- _Data shown_
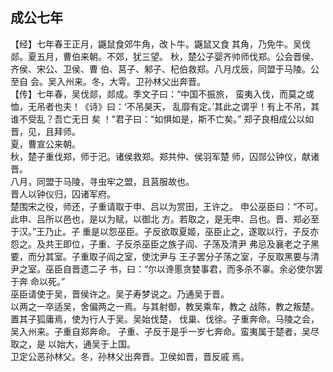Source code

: ## 成公七年

【经】七年春王正月，鼷鼠食郊牛角，改卜牛。鼷鼠又食
其角，乃免牛。吴伐郯。夏五月，曹伯来朝。不郊，犹三望。
秋，楚公子婴齐帅师伐郑。公会晋侯、齐侯、宋公、卫侯、曹
伯、莒子、邾子、杞伯救郑。八月戊辰，同盟于马陵。公至自
会。吴入州来。冬，大雩。卫孙林父出奔晋。  
【传】七年春，吴伐郯，郯成。季文子曰：“中国不振旅，
蛮夷入伐，而莫之或恤，无吊者也夫！《诗》曰：‘不吊昊天，
乱靡有定。’其此之谓乎！有上不吊，其谁不受乱？吾亡无日
矣 ！”君子曰：“如惧如是，斯不亡矣。”
郑子良相成公以如晋，见，且拜师。  
夏，曹宣公来朝。  
秋，楚子重伐郑，师于汜。诸侯救郑。郑共仲、侯羽军楚
师，囚郧公钟仪，献诸晋。  
八月，同盟于马陵，寻虫牢之盟，且莒服故也。  
晋人以钟仪归，囚诸军府。  
楚围宋之役，师还，子重请取于申、吕以为赏田，王许之。
申公巫臣曰：“不可。此申、吕所以邑也，是以为赋，以御北
方。若取之，是无申、吕也。晋、郑必至于汉。”王乃止。子
重是以怨巫臣。子反欲取夏姬，巫臣止之，遂取以行，子反亦
怨之。及共王即位，子重、子反杀巫臣之族子阎、子荡及清尹
弗忌及襄老之子黑要，而分其室。子重取子阎之室，使沈尹与
王子罢分子荡之室，子反取黑要与清尹之室。巫臣自晋遗二子
书，曰：“尔以谗慝贪婪事君，而多杀不辜。余必使尔罢于奔
命以死。”  
巫臣请使于吴，晋侯许之。吴子寿梦说之。乃通吴于晋。  
以两之一卒适吴，舍偏两之一焉。与其射御，教吴乘车，教之
战陈，教之叛楚。置其子狐庸焉，使为行人于吴。吴始伐楚，
伐巢、伐徐。子重奔命。马陵之会，吴入州来。子重自郑奔命。
子重、子反于是乎一岁七奔命。蛮夷属于楚者，吴尽取之，是
以始大，通吴于上国。  
卫定公恶孙林父。冬，孙林父出奔晋。卫侯如晋，晋反戚
焉。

- _What is needed_
Only the lines from the one holding "郑子良相成公以如晋，见，且拜师。" through the final line of the entries, both included, should be given again, word for word.

- _Answer to the exercise_
郑子良相成公以如晋，见，且拜师。  
夏，曹宣公来朝。  
秋，楚子重伐郑，师于汜。诸侯救郑。郑共仲、侯羽军楚
师，囚郧公钟仪，献诸晋。  
八月，同盟于马陵，寻虫牢之盟，且莒服故也。  
晋人以钟仪归，囚诸军府。  
楚围宋之役，师还，子重请取于申、吕以为赏田，王许之。
申公巫臣曰：“不可。此申、吕所以邑也，是以为赋，以御北
方。若取之，是无申、吕也。晋、郑必至于汉。”王乃止。子
重是以怨巫臣。子反欲取夏姬，巫臣止之，遂取以行，子反亦
怨之。及共王即位，子重、子反杀巫臣之族子阎、子荡及清尹
弗忌及襄老之子黑要，而分其室。子重取子阎之室，使沈尹与
王子罢分子荡之室，子反取黑要与清尹之室。巫臣自晋遗二子
书，曰：“尔以谗慝贪婪事君，而多杀不辜。余必使尔罢于奔
命以死。”  
巫臣请使于吴，晋侯许之。吴子寿梦说之。乃通吴于晋。  
以两之一卒适吴，舍偏两之一焉。与其射御，教吴乘车，教之
战陈，教之叛楚。置其子狐庸焉，使为行人于吴。吴始伐楚，
伐巢、伐徐。子重奔命。马陵之会，吴入州来。子重自郑奔命。
子重、子反于是乎一岁七奔命。蛮夷属于楚者，吴尽取之，是
以始大，通吴于上国。  
卫定公恶孙林父。冬，孙林父出奔晋。卫侯如晋，晋反戚
焉。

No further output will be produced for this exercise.